We acknowledge that the project is supported by the Circular Bio-based Europe Joint Undertaking (CBE-JU) and its members under Grant Agreement No. 101112345.
This summer, two new researchers have joined the NORSUS team. Lina Plataniti and Fabiana Landi are both passionate about sustainable development and highly dedicated to their new workplace.
“It has always been important for me to have a sense of purpose in my work and therefore to share common values with my employer and collaborators. NORSUS is an institute with expertise on sustainability research and offers comprehensive and robust studies sticking to principles of research ethics and academic integrity,” says Lina Plataniti, who joined NORSUS in August 2023.
With a background in Chemical Engineering (MEng) and Industrial Ecology (MSc), Lina's interest in environmental protection and sustainable development has grown significantly. After just one month with the company, she already senses a shared responsibility and motivation among her colleagues.
“NORSUS offers a very attractive, people-centered working environment. I am very privileged to be a member of NORSUS,” Lina remarks.
Lina is not the only newcomer to the company this year. Fabiana Landi, originally from Brazil, was working as a postdoc in environmental impact studies in Italy when she actively pursued a career opportunity that would enable her to thrive in the field. Her quest led her to NORSUS.
“Working together with Life Cycle Assessment (LCA) experts in a country where sustainable development is an actively discussed topic is the best scenario I could ever imagine. Norway is also well known for valuing nature and for having a good work/life balance,” Fabiana explains.

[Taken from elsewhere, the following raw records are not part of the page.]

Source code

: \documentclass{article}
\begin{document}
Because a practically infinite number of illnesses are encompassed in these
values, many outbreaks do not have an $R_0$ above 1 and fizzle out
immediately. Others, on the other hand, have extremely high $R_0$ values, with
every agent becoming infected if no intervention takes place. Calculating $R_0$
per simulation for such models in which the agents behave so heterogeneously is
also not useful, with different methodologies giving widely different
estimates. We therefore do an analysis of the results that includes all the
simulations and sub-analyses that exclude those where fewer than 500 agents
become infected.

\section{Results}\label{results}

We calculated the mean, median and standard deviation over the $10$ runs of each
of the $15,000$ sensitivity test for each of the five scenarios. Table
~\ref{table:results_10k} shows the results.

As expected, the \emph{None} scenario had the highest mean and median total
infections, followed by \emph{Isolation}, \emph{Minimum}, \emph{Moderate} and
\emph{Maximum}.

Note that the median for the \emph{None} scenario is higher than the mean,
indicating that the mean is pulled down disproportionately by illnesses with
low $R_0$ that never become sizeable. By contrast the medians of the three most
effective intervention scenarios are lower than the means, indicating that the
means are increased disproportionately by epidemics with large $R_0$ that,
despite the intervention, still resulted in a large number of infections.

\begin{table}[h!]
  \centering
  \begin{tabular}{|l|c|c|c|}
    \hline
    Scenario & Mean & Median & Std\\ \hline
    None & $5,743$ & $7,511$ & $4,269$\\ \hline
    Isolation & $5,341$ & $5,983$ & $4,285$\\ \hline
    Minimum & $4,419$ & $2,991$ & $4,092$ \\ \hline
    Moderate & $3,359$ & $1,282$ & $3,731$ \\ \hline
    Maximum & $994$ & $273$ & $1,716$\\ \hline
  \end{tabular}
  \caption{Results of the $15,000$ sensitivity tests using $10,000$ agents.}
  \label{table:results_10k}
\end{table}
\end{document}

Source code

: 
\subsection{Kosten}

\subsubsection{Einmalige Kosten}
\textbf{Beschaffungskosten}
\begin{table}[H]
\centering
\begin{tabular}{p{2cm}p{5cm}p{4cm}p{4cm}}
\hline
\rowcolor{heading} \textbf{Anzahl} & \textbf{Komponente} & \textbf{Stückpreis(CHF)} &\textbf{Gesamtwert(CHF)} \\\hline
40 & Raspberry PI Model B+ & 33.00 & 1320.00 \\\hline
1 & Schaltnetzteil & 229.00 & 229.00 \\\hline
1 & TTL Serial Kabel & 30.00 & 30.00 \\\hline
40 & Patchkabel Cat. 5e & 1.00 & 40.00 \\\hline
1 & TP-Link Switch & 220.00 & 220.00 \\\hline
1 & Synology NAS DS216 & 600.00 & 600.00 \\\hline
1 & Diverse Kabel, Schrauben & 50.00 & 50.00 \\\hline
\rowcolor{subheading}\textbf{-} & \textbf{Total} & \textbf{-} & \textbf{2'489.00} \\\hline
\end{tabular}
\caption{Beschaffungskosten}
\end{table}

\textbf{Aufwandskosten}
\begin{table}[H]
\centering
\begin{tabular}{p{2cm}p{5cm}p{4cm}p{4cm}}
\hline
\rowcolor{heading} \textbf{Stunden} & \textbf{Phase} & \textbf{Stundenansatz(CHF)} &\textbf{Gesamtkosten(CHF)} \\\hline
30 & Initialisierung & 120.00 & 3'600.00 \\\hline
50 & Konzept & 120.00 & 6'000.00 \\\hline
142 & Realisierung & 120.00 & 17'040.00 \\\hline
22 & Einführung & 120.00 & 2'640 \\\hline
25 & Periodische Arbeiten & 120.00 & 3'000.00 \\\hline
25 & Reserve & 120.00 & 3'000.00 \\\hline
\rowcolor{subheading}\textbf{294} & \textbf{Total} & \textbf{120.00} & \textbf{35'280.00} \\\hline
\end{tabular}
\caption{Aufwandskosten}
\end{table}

Upon securing the position as Senior Researcher at NORSUS, she relocated to Fredrikstad, an experience she describes as nothing short of perfect:
“I have a quality of life that I could never imagine with many features I consider a luxury as someone originally coming from Sao Paulo in Brazil. I live 10 minutes’ walk from work, the gym is just across the street, the air is clean, the city is calm, and I have easy access to public transportation and all city facilities.”
In the office, the Senior Researcher feels fully embraced and integrated. She greatly appreciates working with colleagues who share her commitment to sustainability as well as integrity and quality in research.
“It deserves much respect. They have been very supportive – not only with job related topics, but also with the moving to Norway process. There is a strong sense of community, and I have no words to express how happy I am to be here,” Fabiana reflects.
CEO of NORSUS, Ellen-Marie Forsberg, expresses her delight that both Lina and Fabiana have chosen to join the company.
“They both bring exciting research experiences that align with the institute as a whole. They are passionate about research, dedicated to sustainability, and are simply wonderful additions to our team,” Forsberg comments.